• Problem requirements:
Where the string "sobre" occurs in a line of the data below, that line should be copied.

• Extracted data:
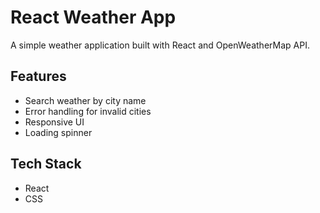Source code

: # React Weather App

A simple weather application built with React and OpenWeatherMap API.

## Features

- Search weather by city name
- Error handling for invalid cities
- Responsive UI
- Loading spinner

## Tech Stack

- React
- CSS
==
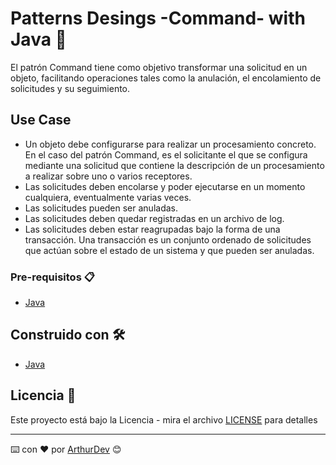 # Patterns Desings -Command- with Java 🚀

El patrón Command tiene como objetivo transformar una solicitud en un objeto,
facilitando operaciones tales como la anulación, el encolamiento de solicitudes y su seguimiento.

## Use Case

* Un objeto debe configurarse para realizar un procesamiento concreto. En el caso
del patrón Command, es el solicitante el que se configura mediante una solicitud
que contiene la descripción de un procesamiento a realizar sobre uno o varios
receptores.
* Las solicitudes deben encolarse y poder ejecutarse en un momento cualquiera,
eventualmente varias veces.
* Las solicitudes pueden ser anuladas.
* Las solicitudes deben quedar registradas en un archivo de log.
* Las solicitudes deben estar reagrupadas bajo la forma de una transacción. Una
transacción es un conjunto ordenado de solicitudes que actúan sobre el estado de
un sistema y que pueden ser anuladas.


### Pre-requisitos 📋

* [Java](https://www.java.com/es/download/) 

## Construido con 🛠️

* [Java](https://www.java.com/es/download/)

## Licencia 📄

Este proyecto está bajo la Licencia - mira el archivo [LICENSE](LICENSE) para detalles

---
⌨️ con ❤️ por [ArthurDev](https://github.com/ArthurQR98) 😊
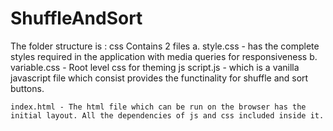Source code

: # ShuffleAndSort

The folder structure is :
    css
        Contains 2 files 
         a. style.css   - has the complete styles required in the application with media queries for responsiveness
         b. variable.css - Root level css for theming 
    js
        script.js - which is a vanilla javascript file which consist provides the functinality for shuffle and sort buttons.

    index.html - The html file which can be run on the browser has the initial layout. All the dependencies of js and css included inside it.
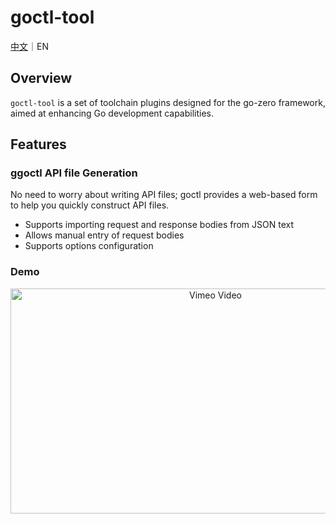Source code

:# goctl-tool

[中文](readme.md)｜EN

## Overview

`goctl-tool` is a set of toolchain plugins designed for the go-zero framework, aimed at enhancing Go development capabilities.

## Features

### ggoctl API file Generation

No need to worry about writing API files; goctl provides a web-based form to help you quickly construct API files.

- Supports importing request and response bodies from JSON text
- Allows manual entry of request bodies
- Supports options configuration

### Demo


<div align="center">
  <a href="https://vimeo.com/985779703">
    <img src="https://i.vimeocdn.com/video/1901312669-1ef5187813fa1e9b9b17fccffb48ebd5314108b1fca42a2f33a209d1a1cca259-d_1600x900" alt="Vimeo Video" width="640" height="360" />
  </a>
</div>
---
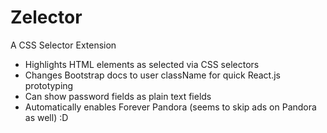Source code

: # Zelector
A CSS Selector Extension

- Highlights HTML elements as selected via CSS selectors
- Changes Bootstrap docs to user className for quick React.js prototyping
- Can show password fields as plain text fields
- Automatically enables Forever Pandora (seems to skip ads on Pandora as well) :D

• Answer to the exercise:
que contiene la descripción de un procesamiento a realizar sobre uno o varios
transacción es un conjunto ordenado de solicitudes que actúan sobre el estado de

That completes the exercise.